_Exercise brief_.
Count the lines below that carry the word "resource". Answer with that number alone.

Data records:
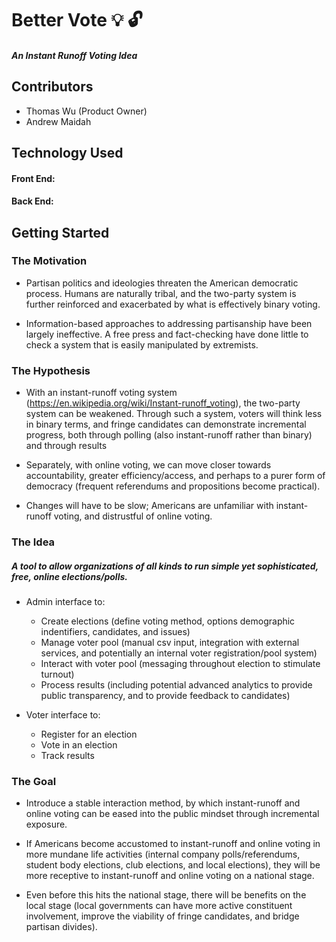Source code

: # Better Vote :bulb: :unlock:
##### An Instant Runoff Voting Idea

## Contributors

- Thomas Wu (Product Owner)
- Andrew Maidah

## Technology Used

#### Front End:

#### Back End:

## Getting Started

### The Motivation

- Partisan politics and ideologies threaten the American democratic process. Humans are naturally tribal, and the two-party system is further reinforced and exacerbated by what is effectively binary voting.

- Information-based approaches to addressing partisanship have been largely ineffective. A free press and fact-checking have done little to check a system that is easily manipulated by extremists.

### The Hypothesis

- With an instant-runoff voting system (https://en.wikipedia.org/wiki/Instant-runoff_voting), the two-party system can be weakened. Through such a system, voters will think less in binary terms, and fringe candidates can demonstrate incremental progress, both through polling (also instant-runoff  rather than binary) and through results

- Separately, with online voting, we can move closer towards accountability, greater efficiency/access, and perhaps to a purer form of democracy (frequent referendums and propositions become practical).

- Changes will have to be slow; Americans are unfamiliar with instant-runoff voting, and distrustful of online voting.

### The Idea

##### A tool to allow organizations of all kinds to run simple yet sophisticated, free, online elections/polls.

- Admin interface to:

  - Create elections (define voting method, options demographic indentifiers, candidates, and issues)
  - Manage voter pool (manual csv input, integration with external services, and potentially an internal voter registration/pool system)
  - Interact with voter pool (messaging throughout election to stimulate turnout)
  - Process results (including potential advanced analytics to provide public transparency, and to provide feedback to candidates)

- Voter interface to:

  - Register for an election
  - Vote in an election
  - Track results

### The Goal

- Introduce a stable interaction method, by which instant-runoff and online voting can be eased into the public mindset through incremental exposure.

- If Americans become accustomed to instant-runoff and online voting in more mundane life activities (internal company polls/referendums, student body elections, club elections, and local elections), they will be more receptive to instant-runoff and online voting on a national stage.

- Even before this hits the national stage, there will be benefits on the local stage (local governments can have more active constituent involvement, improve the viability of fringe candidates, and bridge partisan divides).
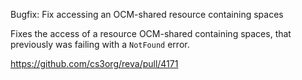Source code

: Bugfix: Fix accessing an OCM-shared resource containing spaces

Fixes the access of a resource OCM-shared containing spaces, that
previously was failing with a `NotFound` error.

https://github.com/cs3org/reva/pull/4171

_Exercise result_.
2